His team reached the friend and waited until she came to pick the old woman up. Then they patched her roof and ripped out her wet carpet, collected her valuables and put them in a safe place to dry. They filed a new CSR ticket so that there was a record. And so that someone follows up. But the incident showed one of the app’s biggest limitations—on its own it can’t locate missing people. Being homeless, phoneless, family-less, or Facebook-less can make dangerous storms even more deadly in the days and weeks after the worst weather has passed.

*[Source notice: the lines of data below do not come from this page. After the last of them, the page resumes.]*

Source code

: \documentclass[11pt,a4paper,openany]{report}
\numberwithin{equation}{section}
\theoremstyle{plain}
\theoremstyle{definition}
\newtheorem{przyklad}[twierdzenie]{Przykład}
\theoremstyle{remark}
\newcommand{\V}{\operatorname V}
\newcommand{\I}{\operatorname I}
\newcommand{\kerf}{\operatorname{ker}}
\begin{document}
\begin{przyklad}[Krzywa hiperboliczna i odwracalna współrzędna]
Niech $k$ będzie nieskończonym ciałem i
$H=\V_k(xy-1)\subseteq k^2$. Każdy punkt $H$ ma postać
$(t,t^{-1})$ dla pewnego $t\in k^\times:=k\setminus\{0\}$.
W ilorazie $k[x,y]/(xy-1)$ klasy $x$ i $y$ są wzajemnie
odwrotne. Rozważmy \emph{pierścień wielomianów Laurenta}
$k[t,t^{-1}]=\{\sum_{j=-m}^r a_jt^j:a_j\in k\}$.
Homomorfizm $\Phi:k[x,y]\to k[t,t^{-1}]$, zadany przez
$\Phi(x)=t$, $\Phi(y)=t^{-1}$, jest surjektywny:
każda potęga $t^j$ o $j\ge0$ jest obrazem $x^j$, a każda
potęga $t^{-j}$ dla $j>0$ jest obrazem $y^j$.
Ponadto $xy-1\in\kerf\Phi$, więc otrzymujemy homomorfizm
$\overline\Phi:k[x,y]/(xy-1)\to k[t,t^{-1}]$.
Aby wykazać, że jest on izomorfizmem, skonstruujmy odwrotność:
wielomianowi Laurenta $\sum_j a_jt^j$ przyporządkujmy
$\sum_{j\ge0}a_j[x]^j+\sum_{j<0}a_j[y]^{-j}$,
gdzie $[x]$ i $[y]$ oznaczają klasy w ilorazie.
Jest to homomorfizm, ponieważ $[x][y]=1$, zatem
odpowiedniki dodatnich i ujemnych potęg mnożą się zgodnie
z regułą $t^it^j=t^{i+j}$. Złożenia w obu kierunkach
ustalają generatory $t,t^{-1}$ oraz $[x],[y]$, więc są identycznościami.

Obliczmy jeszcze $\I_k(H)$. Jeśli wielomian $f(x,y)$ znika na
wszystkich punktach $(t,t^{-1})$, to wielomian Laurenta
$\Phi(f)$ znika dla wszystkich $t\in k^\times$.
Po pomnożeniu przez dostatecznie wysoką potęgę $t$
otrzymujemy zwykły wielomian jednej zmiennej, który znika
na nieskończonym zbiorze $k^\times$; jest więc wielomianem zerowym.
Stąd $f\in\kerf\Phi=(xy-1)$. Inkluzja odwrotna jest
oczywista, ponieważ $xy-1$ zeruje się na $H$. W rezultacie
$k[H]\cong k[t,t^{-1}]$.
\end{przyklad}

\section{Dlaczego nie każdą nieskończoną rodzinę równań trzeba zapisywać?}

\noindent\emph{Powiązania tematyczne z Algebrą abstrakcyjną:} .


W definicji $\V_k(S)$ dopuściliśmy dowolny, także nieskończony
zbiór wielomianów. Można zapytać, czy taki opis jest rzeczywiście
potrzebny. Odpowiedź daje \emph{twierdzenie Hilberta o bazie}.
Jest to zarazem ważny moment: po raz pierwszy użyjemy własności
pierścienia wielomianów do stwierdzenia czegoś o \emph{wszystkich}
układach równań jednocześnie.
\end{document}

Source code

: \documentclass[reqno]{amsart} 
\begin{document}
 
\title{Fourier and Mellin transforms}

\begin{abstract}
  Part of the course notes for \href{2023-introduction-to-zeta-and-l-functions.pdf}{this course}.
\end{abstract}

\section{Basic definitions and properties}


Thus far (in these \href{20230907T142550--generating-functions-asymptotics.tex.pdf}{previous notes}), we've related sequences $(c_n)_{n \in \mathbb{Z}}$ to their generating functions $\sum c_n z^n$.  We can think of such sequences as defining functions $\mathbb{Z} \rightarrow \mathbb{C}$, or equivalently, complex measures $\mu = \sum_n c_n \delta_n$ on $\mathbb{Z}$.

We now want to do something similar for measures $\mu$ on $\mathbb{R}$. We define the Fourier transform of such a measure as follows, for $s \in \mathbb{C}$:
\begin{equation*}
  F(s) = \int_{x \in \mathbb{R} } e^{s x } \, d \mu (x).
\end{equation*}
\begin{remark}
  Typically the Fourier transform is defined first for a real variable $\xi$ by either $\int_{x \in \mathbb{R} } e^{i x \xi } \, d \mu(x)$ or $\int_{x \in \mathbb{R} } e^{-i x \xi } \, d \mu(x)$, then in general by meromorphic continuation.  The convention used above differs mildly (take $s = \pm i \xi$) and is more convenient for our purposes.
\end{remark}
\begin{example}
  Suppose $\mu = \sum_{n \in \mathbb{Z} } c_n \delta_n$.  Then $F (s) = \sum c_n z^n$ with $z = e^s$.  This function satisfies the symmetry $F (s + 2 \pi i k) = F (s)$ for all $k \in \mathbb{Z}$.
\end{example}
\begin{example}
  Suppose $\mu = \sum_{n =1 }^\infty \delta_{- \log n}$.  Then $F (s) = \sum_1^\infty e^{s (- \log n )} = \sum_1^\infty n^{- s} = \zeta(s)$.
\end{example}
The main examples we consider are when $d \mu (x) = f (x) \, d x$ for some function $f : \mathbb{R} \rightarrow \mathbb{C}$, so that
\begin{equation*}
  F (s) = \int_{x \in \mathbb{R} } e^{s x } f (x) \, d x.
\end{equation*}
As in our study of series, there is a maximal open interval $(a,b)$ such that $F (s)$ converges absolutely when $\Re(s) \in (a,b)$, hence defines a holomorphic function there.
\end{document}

That’s one of the reasons Marchetti’s team has started to layer social vulnerability indices and flood zones onto its maps of areas where hurricanes are expected to hit. As landfall predictions firm up, CSR places Facebook ads for its app targeted at people living in the path of the storm. They start making calls to churches and local community organizations, trying to raise awareness of the resource. “We want to play this role of equalizer, to come in and serve as a stopgap,” he says. “Not having the ability or the funds to evacuate doesn’t mean you don’t deserve to be helped.”

Early Wednesday morning, CSR had more than 1,200 open tickets for people not yet verified as “safe.” But as more people got cell service and volunteers cleared a backlog of requests, that number dropped to 548 by the end of the day. Marchetti says that doesn’t necessarily mean that all of those people really are missing and presumed dead. They could be staying with other friends or relatives and unable to communicate. “But we are starting to hit that point in every disaster where that number becomes more and more representative of the real thing,” he says.

A more official number could emerge as soon as Thursday evening, when the Federal Emergency Management Agency expects to complete its search and rescue operations. The agency has 10 crews and a dozen cadaver-sniffing dogs scouring the destruction scattered across Bay, Gulf, and Jackson counties, according to FEMA spokesperson Ruben Brown, reached Wednesday at the agency’s interim operating facility in Tallahassee.

State officials have not provided a count of the people currently considered to be missing. The state’s division of emergency management has an online system where people can report missing individuals as well as the locations of people who are trapped or running out of medications and other supplies. But Florida officials did not respond to questions about how those lists are used to coordinate searches. The state’s website also links to a searchable American Red Cross registry where people can list themselves as “safe and well” for their loved ones to find.